WHAT YOU ARE ASKED TO DO:
The expected output is every entry, repeated exactly.

(EXERCISE INPUT begins)

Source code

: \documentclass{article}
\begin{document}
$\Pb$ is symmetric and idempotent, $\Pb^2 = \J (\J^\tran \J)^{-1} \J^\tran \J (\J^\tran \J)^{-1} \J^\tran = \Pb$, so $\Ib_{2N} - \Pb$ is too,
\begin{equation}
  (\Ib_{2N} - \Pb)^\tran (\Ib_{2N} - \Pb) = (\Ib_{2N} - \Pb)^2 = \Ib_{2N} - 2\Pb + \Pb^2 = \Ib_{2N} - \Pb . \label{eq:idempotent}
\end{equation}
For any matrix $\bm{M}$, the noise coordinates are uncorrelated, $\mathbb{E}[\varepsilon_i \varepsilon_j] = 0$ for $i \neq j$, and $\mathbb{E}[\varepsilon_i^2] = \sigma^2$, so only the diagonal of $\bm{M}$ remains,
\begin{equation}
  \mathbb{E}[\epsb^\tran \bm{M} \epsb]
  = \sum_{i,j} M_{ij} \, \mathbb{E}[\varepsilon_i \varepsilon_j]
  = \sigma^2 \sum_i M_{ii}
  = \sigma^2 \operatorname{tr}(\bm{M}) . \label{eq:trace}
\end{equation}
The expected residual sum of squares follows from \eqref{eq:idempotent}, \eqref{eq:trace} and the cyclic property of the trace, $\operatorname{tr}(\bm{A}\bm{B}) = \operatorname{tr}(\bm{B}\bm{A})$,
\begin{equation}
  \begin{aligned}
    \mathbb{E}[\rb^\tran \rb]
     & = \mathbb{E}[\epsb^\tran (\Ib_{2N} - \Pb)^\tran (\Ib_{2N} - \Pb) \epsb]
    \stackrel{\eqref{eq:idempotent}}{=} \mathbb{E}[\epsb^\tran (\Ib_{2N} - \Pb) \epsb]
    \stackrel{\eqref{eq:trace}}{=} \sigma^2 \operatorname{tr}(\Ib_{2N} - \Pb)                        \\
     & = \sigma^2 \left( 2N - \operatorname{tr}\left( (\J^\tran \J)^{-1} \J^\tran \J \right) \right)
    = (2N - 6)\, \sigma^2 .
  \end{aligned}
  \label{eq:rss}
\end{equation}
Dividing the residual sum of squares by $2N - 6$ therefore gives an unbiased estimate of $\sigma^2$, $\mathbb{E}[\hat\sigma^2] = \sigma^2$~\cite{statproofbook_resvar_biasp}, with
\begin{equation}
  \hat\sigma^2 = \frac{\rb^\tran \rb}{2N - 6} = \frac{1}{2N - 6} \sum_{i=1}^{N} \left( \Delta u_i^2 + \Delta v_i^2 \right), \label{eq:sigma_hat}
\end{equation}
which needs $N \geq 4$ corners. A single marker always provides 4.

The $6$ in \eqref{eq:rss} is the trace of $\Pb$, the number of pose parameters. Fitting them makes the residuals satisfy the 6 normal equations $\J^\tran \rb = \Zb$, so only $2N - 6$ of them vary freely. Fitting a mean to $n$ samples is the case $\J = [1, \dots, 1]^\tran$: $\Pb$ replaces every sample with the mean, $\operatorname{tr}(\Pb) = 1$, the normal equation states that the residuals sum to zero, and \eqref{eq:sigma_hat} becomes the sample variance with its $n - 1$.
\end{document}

(EXERCISE INPUT ends)

WORKED SOLUTION:
Source code

: \documentclass{article}
\begin{document}
$\Pb$ is symmetric and idempotent, $\Pb^2 = \J (\J^\tran \J)^{-1} \J^\tran \J (\J^\tran \J)^{-1} \J^\tran = \Pb$, so $\Ib_{2N} - \Pb$ is too,
\begin{equation}
  (\Ib_{2N} - \Pb)^\tran (\Ib_{2N} - \Pb) = (\Ib_{2N} - \Pb)^2 = \Ib_{2N} - 2\Pb + \Pb^2 = \Ib_{2N} - \Pb . \label{eq:idempotent}
\end{equation}
For any matrix $\bm{M}$, the noise coordinates are uncorrelated, $\mathbb{E}[\varepsilon_i \varepsilon_j] = 0$ for $i \neq j$, and $\mathbb{E}[\varepsilon_i^2] = \sigma^2$, so only the diagonal of $\bm{M}$ remains,
\begin{equation}
  \mathbb{E}[\epsb^\tran \bm{M} \epsb]
  = \sum_{i,j} M_{ij} \, \mathbb{E}[\varepsilon_i \varepsilon_j]
  = \sigma^2 \sum_i M_{ii}
  = \sigma^2 \operatorname{tr}(\bm{M}) . \label{eq:trace}
\end{equation}
The expected residual sum of squares follows from \eqref{eq:idempotent}, \eqref{eq:trace} and the cyclic property of the trace, $\operatorname{tr}(\bm{A}\bm{B}) = \operatorname{tr}(\bm{B}\bm{A})$,
\begin{equation}
  \begin{aligned}
    \mathbb{E}[\rb^\tran \rb]
     & = \mathbb{E}[\epsb^\tran (\Ib_{2N} - \Pb)^\tran (\Ib_{2N} - \Pb) \epsb]
    \stackrel{\eqref{eq:idempotent}}{=} \mathbb{E}[\epsb^\tran (\Ib_{2N} - \Pb) \epsb]
    \stackrel{\eqref{eq:trace}}{=} \sigma^2 \operatorname{tr}(\Ib_{2N} - \Pb)                        \\
     & = \sigma^2 \left( 2N - \operatorname{tr}\left( (\J^\tran \J)^{-1} \J^\tran \J \right) \right)
    = (2N - 6)\, \sigma^2 .
  \end{aligned}
  \label{eq:rss}
\end{equation}
Dividing the residual sum of squares by $2N - 6$ therefore gives an unbiased estimate of $\sigma^2$, $\mathbb{E}[\hat\sigma^2] = \sigma^2$~\cite{statproofbook_resvar_biasp}, with
\begin{equation}
  \hat\sigma^2 = \frac{\rb^\tran \rb}{2N - 6} = \frac{1}{2N - 6} \sum_{i=1}^{N} \left( \Delta u_i^2 + \Delta v_i^2 \right), \label{eq:sigma_hat}
\end{equation}
which needs $N \geq 4$ corners. A single marker always provides 4.

The $6$ in \eqref{eq:rss} is the trace of $\Pb$, the number of pose parameters. Fitting them makes the residuals satisfy the 6 normal equations $\J^\tran \rb = \Zb$, so only $2N - 6$ of them vary freely. Fitting a mean to $n$ samples is the case $\J = [1, \dots, 1]^\tran$: $\Pb$ replaces every sample with the mean, $\operatorname{tr}(\Pb) = 1$, the normal equation states that the residuals sum to zero, and \eqref{eq:sigma_hat} becomes the sample variance with its $n - 1$.
\end{document}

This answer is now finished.